Start of Excerpted records
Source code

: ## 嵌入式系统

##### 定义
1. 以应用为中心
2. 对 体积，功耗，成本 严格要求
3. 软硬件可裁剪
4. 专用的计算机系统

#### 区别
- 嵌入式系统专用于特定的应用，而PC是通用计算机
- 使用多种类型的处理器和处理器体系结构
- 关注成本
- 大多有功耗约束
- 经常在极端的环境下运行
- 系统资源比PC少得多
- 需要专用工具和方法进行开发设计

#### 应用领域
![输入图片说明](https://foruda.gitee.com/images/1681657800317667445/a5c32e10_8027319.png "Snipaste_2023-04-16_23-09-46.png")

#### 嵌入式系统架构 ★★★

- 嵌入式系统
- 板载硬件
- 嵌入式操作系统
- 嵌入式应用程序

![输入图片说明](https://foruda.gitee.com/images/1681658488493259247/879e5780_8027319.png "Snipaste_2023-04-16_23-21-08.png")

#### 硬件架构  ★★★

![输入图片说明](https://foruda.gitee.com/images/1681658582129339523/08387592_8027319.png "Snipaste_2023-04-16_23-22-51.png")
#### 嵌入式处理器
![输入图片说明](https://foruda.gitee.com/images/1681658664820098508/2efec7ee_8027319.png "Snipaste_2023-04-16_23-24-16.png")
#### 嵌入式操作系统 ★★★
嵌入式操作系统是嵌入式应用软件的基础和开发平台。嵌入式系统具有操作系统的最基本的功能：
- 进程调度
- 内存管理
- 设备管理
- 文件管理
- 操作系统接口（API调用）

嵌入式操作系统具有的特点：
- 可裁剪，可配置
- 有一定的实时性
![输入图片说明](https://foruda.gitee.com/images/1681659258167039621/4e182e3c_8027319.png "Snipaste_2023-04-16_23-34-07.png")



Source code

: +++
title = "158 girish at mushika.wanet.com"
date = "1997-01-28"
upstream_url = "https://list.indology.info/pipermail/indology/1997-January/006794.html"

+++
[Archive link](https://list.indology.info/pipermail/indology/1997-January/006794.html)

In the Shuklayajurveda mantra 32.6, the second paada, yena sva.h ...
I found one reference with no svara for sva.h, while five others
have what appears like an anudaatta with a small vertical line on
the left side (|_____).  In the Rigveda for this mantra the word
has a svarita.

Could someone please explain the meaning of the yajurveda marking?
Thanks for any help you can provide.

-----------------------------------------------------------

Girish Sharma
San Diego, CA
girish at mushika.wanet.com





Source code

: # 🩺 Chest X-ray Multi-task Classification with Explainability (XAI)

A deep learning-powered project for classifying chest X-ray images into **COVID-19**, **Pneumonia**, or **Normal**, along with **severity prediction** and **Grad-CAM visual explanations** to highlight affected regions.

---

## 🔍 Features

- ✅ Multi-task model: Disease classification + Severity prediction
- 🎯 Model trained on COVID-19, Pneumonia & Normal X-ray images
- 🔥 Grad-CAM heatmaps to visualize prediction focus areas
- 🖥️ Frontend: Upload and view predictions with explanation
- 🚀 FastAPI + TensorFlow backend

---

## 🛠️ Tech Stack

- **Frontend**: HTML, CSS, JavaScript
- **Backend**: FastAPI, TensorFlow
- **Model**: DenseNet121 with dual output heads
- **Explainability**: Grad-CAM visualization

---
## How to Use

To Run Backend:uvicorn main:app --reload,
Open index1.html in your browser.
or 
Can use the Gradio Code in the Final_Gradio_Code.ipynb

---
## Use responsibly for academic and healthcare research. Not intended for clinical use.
End of Excerpted records
## [Exercise aim]
Would you retype the lines above from the one with "- 经常在极端的环境下运行" down to the one with "I found one", word for word, both ends included and no other lines?

## [Response below]
- 经常在极端的环境下运行
- 系统资源比PC少得多
- 需要专用工具和方法进行开发设计

#### 应用领域
![输入图片说明](https://foruda.gitee.com/images/1681657800317667445/a5c32e10_8027319.png "Snipaste_2023-04-16_23-09-46.png")

#### 嵌入式系统架构 ★★★

- 嵌入式系统
- 板载硬件
- 嵌入式操作系统
- 嵌入式应用程序

![输入图片说明](https://foruda.gitee.com/images/1681658488493259247/879e5780_8027319.png "Snipaste_2023-04-16_23-21-08.png")

#### 硬件架构  ★★★

![输入图片说明](https://foruda.gitee.com/images/1681658582129339523/08387592_8027319.png "Snipaste_2023-04-16_23-22-51.png")
#### 嵌入式处理器
![输入图片说明](https://foruda.gitee.com/images/1681658664820098508/2efec7ee_8027319.png "Snipaste_2023-04-16_23-24-16.png")
#### 嵌入式操作系统 ★★★
嵌入式操作系统是嵌入式应用软件的基础和开发平台。嵌入式系统具有操作系统的最基本的功能：
- 进程调度
- 内存管理
- 设备管理
- 文件管理
- 操作系统接口（API调用）

嵌入式操作系统具有的特点：
- 可裁剪，可配置
- 有一定的实时性
![输入图片说明](https://foruda.gitee.com/images/1681659258167039621/4e182e3c_8027319.png "Snipaste_2023-04-16_23-34-07.png")



Source code

: +++
title = "158 girish at mushika.wanet.com"
date = "1997-01-28"
upstream_url = "https://list.indology.info/pipermail/indology/1997-January/006794.html"

+++
[Archive link](https://list.indology.info/pipermail/indology/1997-January/006794.html)

In the Shuklayajurveda mantra 32.6, the second paada, yena sva.h ...
I found one reference with no svara for sva.h, while five others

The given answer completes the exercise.